The governor announced he is creating a task force charged with implementing digital learning in Georgia’s public schools.

“Students need to develop technical literacy in order to attain 21st century skills and become competitive in the global marketplace, and our state will invest in that education,” said Deal in a press release. “We must increase the quality and quantity of our digital learning opportunities to ensure that our students are college or career ready.”

The Digital Learning Task Force, composed of 10 members to be named by the governor, will recommend ways to enhance student success through the creation of digital learning environments, including digital textbooks and mobile devices.

Members of the task force will include two superintendents, a state representative, a state senator, a district-level content specialist and business leaders who rely on a technically competent workforce.

Gainesville City Schools and Hall County Schools, however, have already recognized the importance of those technological skills and are implanting such programs in their systems today.

“Certainly technology provides great potential in terms of bringing us into the 21st century with public schools and learning,” said Will Schofield, Hall superintendent.

Both systems allow students to use their mobile devices (smartphones, tablets, laptops, etc.) as educational tools while in class and employ international video conferences in classrooms, among others.

“The creation of the digital learning task force will support the commitment that Gainesville City School System has made to embrace technology in all of our classrooms,” said Jamey Moore, Gainesville director of curriculum and instruction. “The knowledge that our system vision aligns with Gov. Deal’s vision for education in our state reminds us all that we are doing the right work for students.”

The governor will name the task force appointments in the coming weeks.

“I would think Gov. Deal is certainly on the right track,” said Schofield. “We have to use the power that technology gives us to make learning more effective.”

That power, Schofield says, can “flatten the world,” making resources available in areas that may not have previously had access to that, including some rural areas.

“In that sense, technology can play the role of the great leveler,” he said.

And over the past 2« years, Hall County has been working on a blended-learning model, using both in-class and online educational tools.

The blended-learning environment could change the way education is looked at. It could effectively individualize learning.

And that learning could take place 24 hours a day, seven days a week, in school or at home.

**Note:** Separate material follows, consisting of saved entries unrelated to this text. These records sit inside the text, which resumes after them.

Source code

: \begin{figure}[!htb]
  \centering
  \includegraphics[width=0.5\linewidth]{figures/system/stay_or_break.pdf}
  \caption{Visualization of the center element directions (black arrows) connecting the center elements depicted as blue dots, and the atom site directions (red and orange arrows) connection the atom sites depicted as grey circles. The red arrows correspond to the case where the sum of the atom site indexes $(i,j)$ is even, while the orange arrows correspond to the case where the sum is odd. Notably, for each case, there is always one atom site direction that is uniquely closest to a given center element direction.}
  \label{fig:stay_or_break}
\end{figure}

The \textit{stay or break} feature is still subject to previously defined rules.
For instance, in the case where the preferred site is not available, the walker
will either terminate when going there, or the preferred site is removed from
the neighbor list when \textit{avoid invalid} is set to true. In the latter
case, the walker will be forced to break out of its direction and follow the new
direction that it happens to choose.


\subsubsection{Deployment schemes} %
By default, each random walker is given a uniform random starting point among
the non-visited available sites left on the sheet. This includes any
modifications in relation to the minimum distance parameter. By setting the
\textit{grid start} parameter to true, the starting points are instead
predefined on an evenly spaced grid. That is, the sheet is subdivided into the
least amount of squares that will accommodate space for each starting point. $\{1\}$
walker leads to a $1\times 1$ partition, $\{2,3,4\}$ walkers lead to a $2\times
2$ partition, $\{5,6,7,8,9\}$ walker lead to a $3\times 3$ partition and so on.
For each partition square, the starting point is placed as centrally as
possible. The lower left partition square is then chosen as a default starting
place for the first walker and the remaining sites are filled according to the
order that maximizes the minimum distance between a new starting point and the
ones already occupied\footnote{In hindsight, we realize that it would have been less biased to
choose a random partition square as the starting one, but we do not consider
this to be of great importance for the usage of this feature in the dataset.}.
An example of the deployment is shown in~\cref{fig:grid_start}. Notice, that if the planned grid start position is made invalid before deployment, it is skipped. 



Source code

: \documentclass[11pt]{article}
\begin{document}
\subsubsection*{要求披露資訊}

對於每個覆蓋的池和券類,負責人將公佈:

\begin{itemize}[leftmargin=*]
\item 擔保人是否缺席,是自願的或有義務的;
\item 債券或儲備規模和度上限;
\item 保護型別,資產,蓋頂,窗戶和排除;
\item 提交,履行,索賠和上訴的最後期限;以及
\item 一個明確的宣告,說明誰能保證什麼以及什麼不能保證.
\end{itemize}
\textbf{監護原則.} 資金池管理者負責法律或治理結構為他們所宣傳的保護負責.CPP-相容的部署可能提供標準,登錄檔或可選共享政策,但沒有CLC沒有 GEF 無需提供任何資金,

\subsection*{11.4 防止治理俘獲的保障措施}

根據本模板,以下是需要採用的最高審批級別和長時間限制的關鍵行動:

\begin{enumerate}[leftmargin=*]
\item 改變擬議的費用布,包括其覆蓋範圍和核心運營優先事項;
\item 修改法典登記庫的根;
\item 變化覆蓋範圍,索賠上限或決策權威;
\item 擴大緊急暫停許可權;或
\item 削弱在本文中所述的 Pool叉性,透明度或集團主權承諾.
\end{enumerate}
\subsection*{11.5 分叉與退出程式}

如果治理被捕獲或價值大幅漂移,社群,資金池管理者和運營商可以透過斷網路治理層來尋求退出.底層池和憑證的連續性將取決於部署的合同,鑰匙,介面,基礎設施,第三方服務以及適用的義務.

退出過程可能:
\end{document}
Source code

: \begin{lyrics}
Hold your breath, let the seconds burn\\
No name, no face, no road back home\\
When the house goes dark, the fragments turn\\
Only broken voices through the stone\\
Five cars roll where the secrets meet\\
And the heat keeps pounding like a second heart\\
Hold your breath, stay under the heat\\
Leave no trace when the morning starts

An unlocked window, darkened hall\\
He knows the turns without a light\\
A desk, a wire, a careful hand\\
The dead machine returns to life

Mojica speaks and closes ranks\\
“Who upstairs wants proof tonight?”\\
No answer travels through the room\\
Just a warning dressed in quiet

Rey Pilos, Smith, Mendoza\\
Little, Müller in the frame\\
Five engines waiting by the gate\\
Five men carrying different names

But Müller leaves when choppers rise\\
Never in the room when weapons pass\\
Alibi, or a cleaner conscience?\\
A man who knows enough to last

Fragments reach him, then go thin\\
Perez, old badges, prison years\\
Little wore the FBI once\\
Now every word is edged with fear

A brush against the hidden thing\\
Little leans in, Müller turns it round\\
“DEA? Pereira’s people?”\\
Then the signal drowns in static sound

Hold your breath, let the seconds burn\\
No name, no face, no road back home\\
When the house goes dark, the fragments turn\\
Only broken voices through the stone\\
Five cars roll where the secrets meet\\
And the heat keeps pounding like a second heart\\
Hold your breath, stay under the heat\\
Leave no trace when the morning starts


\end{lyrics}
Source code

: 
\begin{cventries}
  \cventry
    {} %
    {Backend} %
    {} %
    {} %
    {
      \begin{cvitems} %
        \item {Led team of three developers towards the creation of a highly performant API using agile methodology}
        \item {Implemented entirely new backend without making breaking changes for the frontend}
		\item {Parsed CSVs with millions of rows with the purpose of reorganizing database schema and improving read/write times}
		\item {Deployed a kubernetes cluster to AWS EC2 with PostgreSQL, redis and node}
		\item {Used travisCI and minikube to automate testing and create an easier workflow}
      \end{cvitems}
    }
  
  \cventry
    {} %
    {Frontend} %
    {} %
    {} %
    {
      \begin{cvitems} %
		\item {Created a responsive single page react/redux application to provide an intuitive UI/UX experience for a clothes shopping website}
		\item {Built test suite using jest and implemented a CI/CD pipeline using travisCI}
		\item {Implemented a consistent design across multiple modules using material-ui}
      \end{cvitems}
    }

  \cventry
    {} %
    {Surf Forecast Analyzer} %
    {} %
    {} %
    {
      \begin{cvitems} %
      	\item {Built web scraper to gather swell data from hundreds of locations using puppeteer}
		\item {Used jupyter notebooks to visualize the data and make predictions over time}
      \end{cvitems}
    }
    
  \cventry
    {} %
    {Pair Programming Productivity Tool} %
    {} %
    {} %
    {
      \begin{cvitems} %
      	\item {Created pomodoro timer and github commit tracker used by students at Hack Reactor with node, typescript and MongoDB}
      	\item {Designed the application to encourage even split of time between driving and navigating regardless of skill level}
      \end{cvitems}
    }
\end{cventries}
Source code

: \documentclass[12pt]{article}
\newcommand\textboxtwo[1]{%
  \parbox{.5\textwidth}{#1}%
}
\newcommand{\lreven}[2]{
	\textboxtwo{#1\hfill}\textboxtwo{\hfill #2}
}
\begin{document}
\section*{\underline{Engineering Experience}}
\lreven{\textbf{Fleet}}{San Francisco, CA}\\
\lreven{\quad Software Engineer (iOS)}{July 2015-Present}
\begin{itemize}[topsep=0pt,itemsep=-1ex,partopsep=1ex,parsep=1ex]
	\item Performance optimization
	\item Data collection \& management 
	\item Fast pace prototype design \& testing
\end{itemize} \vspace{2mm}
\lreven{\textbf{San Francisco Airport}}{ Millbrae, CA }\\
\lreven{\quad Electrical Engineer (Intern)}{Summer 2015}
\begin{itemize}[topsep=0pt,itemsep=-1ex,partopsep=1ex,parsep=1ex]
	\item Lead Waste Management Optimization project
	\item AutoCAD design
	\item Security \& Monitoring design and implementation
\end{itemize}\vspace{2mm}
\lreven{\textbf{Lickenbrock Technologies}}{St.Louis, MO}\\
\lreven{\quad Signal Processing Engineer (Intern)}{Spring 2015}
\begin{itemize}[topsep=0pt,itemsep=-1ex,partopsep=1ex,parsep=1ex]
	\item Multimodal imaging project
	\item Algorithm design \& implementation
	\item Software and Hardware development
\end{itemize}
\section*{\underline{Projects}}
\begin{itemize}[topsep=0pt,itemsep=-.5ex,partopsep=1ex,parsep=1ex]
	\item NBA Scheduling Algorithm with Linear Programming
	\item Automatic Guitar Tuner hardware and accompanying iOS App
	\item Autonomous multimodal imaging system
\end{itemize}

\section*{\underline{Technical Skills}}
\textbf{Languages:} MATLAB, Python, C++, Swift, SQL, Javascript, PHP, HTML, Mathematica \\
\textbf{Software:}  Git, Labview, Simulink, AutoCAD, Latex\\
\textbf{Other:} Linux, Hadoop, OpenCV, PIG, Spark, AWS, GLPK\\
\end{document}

“We’ve talked about that for 150 years starting with the one-room schoolhouse,” said Schofield. “The key for a great education is the ability to individualize it for every child based on their God-given passions and their God-given gifts. Technology is going to give us the first real opportunity to really have a chance to do that in the history of American education.”

But he does issue a caution.

“I think the caution that I continue to give our people is that the research is pretty clear that online learning does not and cannot replace those interactions and feedback that you get from a teacher,” Schofield said. “It certainly is not the de-emphasizing role of the teacher. It’s redefining the role of the teacher.”